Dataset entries
--------

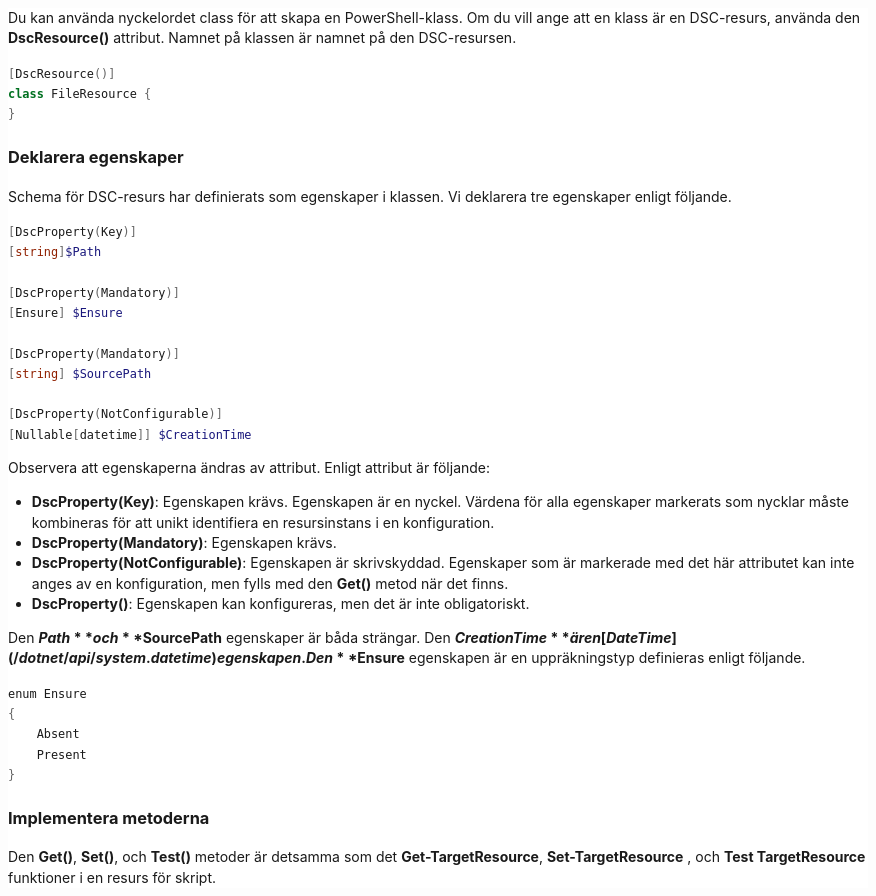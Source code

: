 Du kan använda nyckelordet class för att skapa en PowerShell-klass. Om du vill ange att en klass är en DSC-resurs, använda den **DscResource()** attribut. Namnet på klassen är namnet på den DSC-resursen.

```powershell
[DscResource()]
class FileResource {
}
```

### <a name="declare-properties"></a>Deklarera egenskaper

Schema för DSC-resurs har definierats som egenskaper i klassen. Vi deklarera tre egenskaper enligt följande.

```powershell
[DscProperty(Key)]
[string]$Path

[DscProperty(Mandatory)]
[Ensure] $Ensure

[DscProperty(Mandatory)]
[string] $SourcePath

[DscProperty(NotConfigurable)]
[Nullable[datetime]] $CreationTime
```

Observera att egenskaperna ändras av attribut. Enligt attribut är följande:

- **DscProperty(Key)**: Egenskapen krävs. Egenskapen är en nyckel. Värdena för alla egenskaper markerats som nycklar måste kombineras för att unikt identifiera en resursinstans i en konfiguration.
- **DscProperty(Mandatory)**: Egenskapen krävs.
- **DscProperty(NotConfigurable)**: Egenskapen är skrivskyddad. Egenskaper som är markerade med det här attributet kan inte anges av en konfiguration, men fylls med den **Get()** metod när det finns.
- **DscProperty()**: Egenskapen kan konfigureras, men det är inte obligatoriskt.

Den **$Path** och **$SourcePath** egenskaper är båda strängar. Den **$CreationTime** är en [DateTime](/dotnet/api/system.datetime) egenskapen. Den **$Ensure** egenskapen är en uppräkningstyp definieras enligt följande.

```powershell
enum Ensure
{
    Absent
    Present
}
```

### <a name="implementing-the-methods"></a>Implementera metoderna

Den **Get()**, **Set()**, och **Test()** metoder är detsamma som det **Get-TargetResource**, **Set-TargetResource** , och **Test TargetResource** funktioner i en resurs för skript.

--------

● **DIRECTIONS**
Please print exactly the lines of the entries above, beginning with the line that contains "- **DscProperty(NotConfigurable)**: Egenskapen" and ending with the last line.

● **EXERCISE OUTPUT**
- **DscProperty(NotConfigurable)**: Egenskapen är skrivskyddad. Egenskaper som är markerade med det här attributet kan inte anges av en konfiguration, men fylls med den **Get()** metod när det finns.
- **DscProperty()**: Egenskapen kan konfigureras, men det är inte obligatoriskt.

Den **$Path** och **$SourcePath** egenskaper är båda strängar. Den **$CreationTime** är en [DateTime](/dotnet/api/system.datetime) egenskapen. Den **$Ensure** egenskapen är en uppräkningstyp definieras enligt följande.

```powershell
enum Ensure
{
    Absent
    Present
}
```

### <a name="implementing-the-methods"></a>Implementera metoderna

Den **Get()**, **Set()**, och **Test()** metoder är detsamma som det **Get-TargetResource**, **Set-TargetResource** , och **Test TargetResource** funktioner i en resurs för skript.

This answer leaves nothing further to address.